33.4 C
Jakarta
22 November 2024, 12:44 PM WIB

Sebelum Melaut Sudah Tahu Posisi Ikan, Ada Fitur Cuaca hingga SOS

Nelayan di pesisir Kabupaten Badung kini tak perlu lagi bingung ke mana harus menebar jaring.

Berbekal Fishgo –aplikasi penangkapan ikan berbasis Android– ciptaan I Gede Merta Yoga Pratama, nelayan sudah memiliki tujuan sebelum melaut.

 

MAULANA SANDIJAYA,Mangupura

DARI tahun ke tahun jumlah nelayan di Badung terus menyusut.
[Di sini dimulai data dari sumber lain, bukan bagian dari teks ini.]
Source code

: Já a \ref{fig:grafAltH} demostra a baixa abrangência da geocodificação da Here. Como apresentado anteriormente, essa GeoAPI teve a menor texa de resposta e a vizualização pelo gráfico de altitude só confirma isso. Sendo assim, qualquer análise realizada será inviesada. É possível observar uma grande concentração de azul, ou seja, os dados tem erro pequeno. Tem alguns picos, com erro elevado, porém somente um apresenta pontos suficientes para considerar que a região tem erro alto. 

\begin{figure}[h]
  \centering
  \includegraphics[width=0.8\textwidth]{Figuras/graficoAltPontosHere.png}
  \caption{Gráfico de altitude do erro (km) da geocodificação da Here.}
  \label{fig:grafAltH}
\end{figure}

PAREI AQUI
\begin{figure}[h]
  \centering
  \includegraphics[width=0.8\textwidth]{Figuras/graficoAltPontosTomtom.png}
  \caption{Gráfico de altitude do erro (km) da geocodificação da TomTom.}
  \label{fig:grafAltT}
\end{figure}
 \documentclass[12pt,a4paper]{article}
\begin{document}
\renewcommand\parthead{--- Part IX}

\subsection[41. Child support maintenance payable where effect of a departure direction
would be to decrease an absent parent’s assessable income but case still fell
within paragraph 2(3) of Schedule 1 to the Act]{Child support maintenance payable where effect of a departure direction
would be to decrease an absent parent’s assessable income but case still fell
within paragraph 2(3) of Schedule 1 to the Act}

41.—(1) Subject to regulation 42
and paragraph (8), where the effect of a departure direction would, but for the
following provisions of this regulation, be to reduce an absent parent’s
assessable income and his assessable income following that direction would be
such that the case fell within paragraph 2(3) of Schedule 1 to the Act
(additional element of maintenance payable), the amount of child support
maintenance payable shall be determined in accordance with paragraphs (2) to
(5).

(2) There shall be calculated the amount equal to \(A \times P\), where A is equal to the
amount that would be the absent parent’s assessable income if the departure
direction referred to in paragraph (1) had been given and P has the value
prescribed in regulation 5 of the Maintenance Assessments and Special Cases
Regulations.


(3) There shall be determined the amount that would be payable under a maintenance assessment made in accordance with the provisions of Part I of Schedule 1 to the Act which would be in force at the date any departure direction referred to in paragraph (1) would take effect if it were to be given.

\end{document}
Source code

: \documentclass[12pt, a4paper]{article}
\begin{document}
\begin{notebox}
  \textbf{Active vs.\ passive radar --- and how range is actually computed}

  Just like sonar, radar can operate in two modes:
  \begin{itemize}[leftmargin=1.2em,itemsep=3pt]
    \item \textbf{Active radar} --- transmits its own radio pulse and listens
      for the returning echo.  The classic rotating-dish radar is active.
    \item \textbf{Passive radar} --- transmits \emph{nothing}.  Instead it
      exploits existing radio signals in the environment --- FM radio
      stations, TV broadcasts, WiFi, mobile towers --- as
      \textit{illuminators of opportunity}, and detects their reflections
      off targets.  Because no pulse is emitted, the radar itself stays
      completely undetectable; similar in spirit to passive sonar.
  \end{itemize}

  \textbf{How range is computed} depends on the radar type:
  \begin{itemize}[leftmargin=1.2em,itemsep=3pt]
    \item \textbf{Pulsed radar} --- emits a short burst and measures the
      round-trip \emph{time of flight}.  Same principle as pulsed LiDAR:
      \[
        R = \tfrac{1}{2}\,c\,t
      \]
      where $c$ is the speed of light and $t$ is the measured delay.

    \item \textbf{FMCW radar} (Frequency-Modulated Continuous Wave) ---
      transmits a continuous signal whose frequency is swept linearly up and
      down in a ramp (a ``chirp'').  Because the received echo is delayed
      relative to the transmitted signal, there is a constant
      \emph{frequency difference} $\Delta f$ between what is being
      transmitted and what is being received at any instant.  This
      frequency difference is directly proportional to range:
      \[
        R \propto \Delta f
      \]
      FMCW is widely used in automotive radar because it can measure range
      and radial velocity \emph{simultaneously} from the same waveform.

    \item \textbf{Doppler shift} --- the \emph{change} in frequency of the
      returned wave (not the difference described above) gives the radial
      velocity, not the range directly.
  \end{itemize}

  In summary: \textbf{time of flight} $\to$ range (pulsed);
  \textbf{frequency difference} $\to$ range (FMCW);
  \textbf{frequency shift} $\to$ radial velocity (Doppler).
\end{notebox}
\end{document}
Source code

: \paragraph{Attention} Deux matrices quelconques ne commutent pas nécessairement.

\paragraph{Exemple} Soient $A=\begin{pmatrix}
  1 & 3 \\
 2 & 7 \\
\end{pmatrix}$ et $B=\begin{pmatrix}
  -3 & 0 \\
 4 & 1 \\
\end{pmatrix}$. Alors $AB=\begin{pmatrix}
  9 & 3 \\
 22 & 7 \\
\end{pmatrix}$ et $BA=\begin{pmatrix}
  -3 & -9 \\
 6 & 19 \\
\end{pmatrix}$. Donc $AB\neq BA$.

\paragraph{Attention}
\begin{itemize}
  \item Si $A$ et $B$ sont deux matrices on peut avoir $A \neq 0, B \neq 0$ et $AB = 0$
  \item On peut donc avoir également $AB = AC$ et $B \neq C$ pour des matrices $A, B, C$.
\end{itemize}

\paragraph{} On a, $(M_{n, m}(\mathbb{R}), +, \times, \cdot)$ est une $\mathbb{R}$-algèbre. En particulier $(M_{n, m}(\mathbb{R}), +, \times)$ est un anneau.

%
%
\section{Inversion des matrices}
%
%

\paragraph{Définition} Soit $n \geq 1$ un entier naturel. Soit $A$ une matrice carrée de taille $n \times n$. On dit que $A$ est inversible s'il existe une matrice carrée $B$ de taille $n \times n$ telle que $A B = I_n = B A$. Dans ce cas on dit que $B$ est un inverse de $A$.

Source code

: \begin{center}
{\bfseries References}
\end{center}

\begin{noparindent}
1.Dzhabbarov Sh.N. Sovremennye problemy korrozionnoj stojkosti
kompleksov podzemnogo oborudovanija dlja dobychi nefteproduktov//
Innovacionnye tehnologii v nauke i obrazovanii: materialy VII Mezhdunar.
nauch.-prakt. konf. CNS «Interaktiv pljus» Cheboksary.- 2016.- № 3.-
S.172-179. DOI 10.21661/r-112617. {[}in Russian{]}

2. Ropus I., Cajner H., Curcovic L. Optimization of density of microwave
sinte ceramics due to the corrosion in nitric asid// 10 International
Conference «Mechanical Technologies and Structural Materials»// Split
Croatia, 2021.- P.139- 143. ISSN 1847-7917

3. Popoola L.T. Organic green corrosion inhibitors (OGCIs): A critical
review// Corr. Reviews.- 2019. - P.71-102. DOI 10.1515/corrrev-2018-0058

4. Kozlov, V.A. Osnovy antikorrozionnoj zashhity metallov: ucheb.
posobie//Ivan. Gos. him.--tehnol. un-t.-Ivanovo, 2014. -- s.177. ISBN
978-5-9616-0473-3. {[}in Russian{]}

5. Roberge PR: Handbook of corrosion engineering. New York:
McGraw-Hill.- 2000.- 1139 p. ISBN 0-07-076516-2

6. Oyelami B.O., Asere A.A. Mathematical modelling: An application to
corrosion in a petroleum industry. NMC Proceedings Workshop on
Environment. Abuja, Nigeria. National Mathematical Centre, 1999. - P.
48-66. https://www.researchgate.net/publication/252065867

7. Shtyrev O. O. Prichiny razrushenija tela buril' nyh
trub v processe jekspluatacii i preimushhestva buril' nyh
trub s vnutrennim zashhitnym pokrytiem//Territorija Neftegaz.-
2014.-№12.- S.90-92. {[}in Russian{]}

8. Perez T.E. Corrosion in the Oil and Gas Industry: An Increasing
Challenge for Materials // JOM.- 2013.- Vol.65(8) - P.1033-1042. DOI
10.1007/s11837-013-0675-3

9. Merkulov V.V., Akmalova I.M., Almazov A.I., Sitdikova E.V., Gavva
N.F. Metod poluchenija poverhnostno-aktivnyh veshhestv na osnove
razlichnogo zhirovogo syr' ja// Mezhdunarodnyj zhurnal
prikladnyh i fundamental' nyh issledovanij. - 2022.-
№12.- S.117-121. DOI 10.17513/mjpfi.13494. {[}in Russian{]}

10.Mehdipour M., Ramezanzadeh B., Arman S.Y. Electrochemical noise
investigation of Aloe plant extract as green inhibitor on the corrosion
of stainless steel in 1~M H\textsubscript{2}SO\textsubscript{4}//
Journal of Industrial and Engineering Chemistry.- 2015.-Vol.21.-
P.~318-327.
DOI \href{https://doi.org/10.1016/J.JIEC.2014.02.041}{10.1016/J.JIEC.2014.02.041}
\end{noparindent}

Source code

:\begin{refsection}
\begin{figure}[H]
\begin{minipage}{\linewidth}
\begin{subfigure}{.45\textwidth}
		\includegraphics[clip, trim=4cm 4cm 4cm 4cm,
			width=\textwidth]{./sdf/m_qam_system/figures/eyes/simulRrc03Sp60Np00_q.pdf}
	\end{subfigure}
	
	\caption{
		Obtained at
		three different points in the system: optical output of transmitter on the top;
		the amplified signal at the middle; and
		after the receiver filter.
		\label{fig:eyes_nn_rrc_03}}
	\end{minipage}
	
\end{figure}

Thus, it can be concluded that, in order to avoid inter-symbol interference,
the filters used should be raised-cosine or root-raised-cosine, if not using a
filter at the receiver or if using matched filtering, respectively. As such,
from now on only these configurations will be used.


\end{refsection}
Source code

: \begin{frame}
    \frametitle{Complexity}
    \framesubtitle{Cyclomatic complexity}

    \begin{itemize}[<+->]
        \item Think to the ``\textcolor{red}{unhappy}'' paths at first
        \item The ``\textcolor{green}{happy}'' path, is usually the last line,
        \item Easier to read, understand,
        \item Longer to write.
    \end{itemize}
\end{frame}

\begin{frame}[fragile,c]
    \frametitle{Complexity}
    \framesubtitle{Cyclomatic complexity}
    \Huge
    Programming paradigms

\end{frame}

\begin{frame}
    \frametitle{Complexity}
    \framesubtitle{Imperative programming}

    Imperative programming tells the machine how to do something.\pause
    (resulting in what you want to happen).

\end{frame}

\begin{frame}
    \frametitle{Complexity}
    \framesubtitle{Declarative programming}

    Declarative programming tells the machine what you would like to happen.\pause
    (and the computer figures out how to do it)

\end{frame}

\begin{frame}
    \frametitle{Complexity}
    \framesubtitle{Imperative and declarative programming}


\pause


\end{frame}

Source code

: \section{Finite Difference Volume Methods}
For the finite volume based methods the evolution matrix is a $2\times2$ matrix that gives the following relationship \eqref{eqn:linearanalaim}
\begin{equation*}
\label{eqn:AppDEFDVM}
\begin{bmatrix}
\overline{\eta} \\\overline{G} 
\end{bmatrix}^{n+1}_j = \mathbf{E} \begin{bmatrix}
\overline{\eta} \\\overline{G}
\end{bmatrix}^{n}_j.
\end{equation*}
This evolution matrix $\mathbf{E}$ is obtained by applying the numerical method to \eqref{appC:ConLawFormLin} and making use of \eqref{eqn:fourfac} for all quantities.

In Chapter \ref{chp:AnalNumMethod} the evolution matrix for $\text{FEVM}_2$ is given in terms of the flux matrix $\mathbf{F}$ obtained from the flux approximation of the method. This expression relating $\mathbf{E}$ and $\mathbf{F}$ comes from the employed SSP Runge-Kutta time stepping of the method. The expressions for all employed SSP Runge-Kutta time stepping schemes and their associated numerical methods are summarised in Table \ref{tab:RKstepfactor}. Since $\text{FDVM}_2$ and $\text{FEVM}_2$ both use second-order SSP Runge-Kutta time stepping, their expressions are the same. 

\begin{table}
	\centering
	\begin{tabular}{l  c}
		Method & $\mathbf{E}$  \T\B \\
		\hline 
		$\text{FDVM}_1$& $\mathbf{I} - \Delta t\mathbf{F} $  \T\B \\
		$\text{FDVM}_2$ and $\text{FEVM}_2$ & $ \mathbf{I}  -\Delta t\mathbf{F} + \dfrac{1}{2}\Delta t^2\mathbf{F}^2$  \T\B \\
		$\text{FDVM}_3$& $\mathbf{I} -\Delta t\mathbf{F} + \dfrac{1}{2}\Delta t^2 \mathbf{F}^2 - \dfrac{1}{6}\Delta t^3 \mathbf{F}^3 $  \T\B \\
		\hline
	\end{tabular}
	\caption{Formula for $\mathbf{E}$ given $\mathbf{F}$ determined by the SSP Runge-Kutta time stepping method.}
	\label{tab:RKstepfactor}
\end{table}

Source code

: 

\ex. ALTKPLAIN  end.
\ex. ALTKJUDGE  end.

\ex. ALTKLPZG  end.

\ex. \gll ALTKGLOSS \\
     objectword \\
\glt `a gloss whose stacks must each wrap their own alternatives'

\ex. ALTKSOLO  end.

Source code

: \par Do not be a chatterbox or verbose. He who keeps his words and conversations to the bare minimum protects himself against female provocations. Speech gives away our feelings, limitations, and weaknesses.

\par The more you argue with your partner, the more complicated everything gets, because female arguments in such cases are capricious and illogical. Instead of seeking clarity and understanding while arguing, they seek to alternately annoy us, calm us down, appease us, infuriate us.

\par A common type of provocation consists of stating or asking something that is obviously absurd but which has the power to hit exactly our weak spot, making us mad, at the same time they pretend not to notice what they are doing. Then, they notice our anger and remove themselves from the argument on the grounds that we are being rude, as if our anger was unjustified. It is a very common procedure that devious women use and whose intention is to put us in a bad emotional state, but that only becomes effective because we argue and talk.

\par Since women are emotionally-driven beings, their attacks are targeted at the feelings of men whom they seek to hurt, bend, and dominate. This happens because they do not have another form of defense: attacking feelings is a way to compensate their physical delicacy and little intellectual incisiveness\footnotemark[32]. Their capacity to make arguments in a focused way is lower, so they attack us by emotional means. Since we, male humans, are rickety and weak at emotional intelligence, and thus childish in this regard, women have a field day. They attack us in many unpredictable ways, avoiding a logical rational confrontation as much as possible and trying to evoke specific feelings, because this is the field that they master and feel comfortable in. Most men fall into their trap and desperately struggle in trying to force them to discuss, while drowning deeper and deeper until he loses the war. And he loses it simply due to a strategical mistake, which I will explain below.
Maklum, melaut tidak lagi menjadi mata pencaharian utama masyarakat pesisir di Gumi Keris. Nelayan hanya menjadi sampingan.

Sebagian pemilik jukung (perahu) lebih memilih menjadi sopir travel di hotel dan bandara. Jukung yang ada disewakan kepada nelayan dari Banyuwangi, Jawa Timur.

Begitu juga dengan generasi mudanya, mereka lebih tertarik bekerja di industri pariwisata. Menjadi nelayan dianggap tidak menjanjikan.

“Padahal, kalau mau ditekuni menjadi nelayan penghasilannya lebih besar daripada menjadi sopir,” tutur Yoga saat ditemui koran ini di Kantor Badan Penelitian dan Pengembangan (Balitbang) Kabupaten Badung.

Terlebih saat dunia pariwisata dihantam pandemi Covid-19 seperti sekarang. Hotel dan restoran mati suri. Para nelayan yang semula bergantung pada dunia pariwisata tak luput terkena dampak.

Kondisi ini pula yang membuat Bupati Badung, I Nyoman Giri Prasta mendorong Balitbang segera meluncurkan aplikasi Fishgo untuk para nelayan.

Pada 15 Desember 2020, aplikasi Fishgo karya Yoga secara resmi dilaunching oleh Bupati Badung. Aplikasi itu diperuntukkan 18 kelompok nelayan di empat kecamatan: Mengwi, Kuta Utara, Kuta, dan Kuta Selatan.

Tahun lalu, aplikasi tersebut hanya diperuntukkan tiga kelompok nelayan. Saat itu Yoga masih mendalami data serta mengembangkan fitur apa yang dibutuhkan nelayan.

Setelah melalui berbagai tahapan penelitian, kini Fishgo memiliki delapan fitur.  “Harapannya aplikasi ini bisa bermanfaat dan mempermudah kerja nelayan, agar nelayan bisa terus hidup,” ungkap alumnus Ilmu Kelautan Universitas Udayana itu.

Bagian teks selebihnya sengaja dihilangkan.